** The task **
Please retype the records below exactly, from the first line through the line containing "(parxtayxgAtamxveMbuva tavxM padAthaRvu)", and leave out any pictures.

** Stored data **
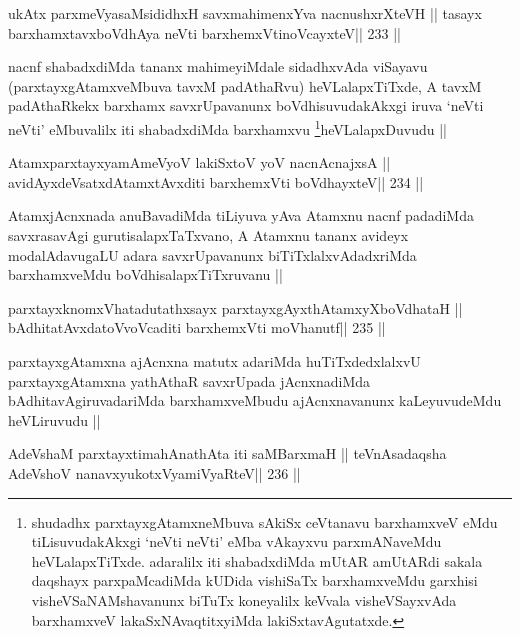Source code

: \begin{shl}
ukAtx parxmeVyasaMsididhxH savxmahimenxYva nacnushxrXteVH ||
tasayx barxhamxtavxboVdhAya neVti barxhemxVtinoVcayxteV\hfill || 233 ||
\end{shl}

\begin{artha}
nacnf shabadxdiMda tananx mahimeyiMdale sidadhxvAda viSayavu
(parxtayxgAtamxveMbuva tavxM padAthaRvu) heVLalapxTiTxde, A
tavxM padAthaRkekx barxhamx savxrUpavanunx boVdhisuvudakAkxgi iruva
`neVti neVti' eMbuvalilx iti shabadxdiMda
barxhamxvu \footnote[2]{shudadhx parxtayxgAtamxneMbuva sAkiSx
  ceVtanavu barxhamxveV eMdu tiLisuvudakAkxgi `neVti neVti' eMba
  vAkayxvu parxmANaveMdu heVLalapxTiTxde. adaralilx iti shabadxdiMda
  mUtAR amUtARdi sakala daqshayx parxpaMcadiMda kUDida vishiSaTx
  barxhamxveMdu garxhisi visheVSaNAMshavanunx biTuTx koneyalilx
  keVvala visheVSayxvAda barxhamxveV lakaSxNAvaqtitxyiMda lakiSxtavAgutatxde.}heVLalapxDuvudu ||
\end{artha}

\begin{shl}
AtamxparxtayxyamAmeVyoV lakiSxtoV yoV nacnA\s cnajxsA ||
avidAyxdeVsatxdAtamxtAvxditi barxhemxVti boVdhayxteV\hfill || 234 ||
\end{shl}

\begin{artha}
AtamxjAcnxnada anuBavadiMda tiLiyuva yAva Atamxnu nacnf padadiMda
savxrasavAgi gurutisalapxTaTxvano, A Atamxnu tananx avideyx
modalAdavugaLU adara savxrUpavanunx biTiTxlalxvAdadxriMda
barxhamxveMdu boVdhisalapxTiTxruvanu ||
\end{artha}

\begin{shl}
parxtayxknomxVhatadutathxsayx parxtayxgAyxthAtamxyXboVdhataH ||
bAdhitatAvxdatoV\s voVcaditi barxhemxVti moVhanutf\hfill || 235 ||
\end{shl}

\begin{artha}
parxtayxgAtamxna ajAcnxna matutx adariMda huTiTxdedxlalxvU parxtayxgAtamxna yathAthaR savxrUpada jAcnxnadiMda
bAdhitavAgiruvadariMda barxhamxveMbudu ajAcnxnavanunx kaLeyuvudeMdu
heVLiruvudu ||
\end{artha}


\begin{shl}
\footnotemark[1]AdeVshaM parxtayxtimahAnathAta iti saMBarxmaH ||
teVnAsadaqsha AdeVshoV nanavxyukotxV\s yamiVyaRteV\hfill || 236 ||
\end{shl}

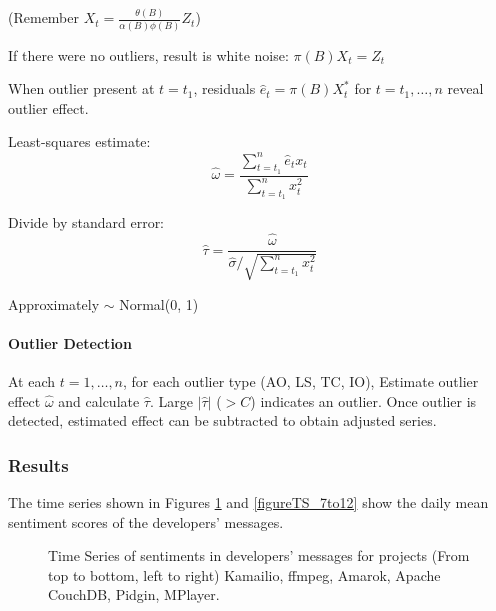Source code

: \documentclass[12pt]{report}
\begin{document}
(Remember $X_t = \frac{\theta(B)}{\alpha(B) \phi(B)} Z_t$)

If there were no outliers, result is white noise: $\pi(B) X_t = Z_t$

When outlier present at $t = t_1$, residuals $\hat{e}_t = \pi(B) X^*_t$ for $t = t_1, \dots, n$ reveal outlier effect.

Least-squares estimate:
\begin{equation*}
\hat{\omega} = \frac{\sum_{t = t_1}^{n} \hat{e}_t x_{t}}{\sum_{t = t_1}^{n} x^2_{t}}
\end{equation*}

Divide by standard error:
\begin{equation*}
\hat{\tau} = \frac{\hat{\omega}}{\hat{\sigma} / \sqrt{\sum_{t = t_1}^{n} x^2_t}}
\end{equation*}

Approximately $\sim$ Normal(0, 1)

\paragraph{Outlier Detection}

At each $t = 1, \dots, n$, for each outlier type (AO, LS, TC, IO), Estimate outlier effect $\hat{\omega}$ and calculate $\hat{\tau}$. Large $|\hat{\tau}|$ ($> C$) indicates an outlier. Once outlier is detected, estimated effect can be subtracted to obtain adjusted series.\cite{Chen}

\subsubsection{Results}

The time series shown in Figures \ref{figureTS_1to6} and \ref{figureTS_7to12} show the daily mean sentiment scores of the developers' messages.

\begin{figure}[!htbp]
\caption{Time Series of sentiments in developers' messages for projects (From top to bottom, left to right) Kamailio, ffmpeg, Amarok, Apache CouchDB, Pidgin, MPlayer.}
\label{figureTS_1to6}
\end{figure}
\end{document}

** Exercise solution **
Source code

: \begin{shl}
ukAtx parxmeVyasaMsididhxH savxmahimenxYva nacnushxrXteVH ||
tasayx barxhamxtavxboVdhAya neVti barxhemxVtinoVcayxteV\hfill || 233 ||
\end{shl}

\begin{artha}
nacnf shabadxdiMda tananx mahimeyiMdale sidadhxvAda viSayavu
(parxtayxgAtamxveMbuva tavxM padAthaRvu) heVLalapxTiTxde, A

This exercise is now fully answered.